Hacker News new | ask | show | jobs
by WClayFerguson 1972 days ago
You can tell this article is well over a year old, because it doesn't mention the words Fediverse, ActivityPub, Mastodon (or Quanta.wiki!)

It was summer of 2019 when the vast majority of those who are most 'plugged in' realized we're going to need a new censorship-resistant web, after the Vox Adpocolypse and other totalitarian and dictatorial over-reach by BigTech, which has been escalating steadily since then, culminating even with specific stories being blacked out (by cancelling people, and companies) and leading to a level of election interference that would've simply been impossible not many years ago. Committed by not just BigTech, but by M5M also.

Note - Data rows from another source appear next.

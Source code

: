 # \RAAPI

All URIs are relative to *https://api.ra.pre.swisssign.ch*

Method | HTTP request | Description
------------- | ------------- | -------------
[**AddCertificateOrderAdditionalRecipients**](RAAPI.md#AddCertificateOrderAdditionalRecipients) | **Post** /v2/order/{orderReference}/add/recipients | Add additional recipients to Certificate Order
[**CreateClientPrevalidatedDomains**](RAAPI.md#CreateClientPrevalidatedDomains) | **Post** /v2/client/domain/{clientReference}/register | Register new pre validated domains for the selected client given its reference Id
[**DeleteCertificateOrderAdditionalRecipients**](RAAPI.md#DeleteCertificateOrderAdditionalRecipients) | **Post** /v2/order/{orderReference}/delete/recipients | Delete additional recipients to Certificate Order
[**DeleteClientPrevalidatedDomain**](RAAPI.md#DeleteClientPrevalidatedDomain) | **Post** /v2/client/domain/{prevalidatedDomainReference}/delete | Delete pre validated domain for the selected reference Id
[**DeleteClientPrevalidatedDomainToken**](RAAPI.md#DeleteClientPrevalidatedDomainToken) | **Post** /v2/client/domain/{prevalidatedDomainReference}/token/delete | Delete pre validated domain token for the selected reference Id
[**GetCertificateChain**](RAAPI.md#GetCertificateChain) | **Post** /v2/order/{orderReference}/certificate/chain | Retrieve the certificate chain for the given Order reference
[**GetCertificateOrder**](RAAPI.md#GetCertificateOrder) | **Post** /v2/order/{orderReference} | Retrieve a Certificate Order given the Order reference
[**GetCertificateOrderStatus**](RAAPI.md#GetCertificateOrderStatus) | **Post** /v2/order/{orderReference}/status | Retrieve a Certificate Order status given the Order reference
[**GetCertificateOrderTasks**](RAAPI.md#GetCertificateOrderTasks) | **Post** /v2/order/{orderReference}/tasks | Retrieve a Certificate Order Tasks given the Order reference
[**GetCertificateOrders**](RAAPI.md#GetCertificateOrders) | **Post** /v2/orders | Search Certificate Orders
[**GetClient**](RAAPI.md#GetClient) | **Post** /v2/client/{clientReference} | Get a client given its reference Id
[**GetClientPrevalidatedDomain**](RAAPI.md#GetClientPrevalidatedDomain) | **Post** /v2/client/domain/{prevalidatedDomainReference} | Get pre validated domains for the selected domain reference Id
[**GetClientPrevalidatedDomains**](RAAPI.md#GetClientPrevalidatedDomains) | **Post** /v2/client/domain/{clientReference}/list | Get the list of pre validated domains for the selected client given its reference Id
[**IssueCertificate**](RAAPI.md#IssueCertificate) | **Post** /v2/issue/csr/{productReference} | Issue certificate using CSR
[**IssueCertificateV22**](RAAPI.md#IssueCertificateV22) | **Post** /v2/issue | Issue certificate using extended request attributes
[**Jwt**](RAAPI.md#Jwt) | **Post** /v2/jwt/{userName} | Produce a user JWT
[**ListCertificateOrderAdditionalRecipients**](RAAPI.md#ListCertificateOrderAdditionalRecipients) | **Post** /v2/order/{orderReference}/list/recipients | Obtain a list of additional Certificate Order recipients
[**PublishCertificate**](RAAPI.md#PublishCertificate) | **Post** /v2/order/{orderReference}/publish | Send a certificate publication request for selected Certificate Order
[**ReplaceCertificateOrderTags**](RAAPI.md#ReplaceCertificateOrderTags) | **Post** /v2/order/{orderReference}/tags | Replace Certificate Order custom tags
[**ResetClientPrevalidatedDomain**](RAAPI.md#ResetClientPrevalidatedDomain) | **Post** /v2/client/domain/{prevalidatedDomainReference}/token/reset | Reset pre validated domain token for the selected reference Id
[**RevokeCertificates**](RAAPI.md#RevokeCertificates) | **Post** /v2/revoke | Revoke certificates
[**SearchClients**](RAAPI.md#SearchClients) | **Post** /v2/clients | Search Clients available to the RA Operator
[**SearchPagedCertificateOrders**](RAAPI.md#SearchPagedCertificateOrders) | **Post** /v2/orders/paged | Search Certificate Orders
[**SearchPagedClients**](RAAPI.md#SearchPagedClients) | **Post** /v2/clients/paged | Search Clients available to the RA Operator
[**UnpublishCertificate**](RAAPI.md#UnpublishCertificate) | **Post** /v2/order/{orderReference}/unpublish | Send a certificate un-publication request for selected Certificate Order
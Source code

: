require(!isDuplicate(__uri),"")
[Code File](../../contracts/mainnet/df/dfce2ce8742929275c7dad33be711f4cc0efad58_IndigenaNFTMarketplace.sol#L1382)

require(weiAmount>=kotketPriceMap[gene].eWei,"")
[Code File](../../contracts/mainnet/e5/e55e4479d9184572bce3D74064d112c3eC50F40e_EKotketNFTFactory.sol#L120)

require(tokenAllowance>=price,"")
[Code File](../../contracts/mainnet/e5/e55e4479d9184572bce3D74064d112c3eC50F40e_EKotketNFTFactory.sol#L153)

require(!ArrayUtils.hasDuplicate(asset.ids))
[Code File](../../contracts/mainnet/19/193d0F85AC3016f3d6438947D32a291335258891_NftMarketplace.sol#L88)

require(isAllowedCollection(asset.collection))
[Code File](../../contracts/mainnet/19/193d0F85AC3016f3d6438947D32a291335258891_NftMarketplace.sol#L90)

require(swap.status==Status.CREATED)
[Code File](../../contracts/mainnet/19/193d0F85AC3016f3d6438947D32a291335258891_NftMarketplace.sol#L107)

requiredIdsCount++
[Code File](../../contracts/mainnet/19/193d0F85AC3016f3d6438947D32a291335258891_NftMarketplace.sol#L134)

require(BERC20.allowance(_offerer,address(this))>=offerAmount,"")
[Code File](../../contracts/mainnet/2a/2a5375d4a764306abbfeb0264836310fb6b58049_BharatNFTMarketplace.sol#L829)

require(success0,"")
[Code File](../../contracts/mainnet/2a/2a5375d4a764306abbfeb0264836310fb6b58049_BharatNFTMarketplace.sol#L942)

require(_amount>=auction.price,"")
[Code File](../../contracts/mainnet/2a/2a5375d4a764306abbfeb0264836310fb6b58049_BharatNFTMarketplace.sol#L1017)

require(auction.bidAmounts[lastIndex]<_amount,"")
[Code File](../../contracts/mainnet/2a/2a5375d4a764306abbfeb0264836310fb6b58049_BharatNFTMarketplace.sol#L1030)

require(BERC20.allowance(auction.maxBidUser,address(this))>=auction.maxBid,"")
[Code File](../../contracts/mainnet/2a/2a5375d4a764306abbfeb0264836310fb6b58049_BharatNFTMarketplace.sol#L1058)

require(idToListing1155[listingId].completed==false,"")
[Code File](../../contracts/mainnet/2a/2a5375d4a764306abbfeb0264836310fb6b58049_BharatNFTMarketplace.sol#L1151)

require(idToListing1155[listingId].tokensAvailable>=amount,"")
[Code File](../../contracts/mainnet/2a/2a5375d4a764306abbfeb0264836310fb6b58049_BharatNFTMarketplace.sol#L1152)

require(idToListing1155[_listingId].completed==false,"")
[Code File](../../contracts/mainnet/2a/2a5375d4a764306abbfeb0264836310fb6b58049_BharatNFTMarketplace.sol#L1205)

Point of Fact: 68% of voters had never heard of the Hunter Laptop on election day.

(Full Disclosure: I'm the developer of Quanta.wiki, a new Fediverse App)

2 comments

>Point of Fact: 68% of voters had never heard of the Hunter Laptop on election day.

Do you have a source for that? I'm interested to read more about that.

I've never heard of it before now.
> Point of Fact: 68% of voters had never heard of the Hunter Laptop on election day.

Point of fact: that’s bullshit.

https://today.yougov.com/topics/politics/articles-reports/20...

---[begin quote]---

At the final presidential debate Donald Trump tried to land a blow on Democratic rival Joe Biden by suggesting that purported evidence from a laptop computer links him to alleged corrupt business dealings by his son, Hunter Biden.

[...] the results of a new Yahoo News/YouGov poll (conducted Oct 23-25) highlight the extent to which it has cut through to the voting public. More than three quarters (77%) of registered voters say they have heard at least a little about the story, with four in ten (39%) saying they had heard “a lot”.

---[end quote]---

The Hunter scandal was just one random example of countless examples of censorship by BigTech and M5M. I could care less about the laptop story.

I care about the censorship story. One corrupt family can't destroy a democracy, but a loss of free speech rights is guaranteed to.

> The Hunter scandal was just one random example of countless examples

Of stories you could have presented to support your narrative without concern for the fact that they have no basis in reality? Sure.

But it's the concrete example you chose. If there was a real problem, you'd think it wouldn't be hard for you to cite a real example rather than an unsourced, invented, weirdly specific claim (not “a majority” or “a large majority” but “68%”) that is readily shown to be completely in opposition to the facts.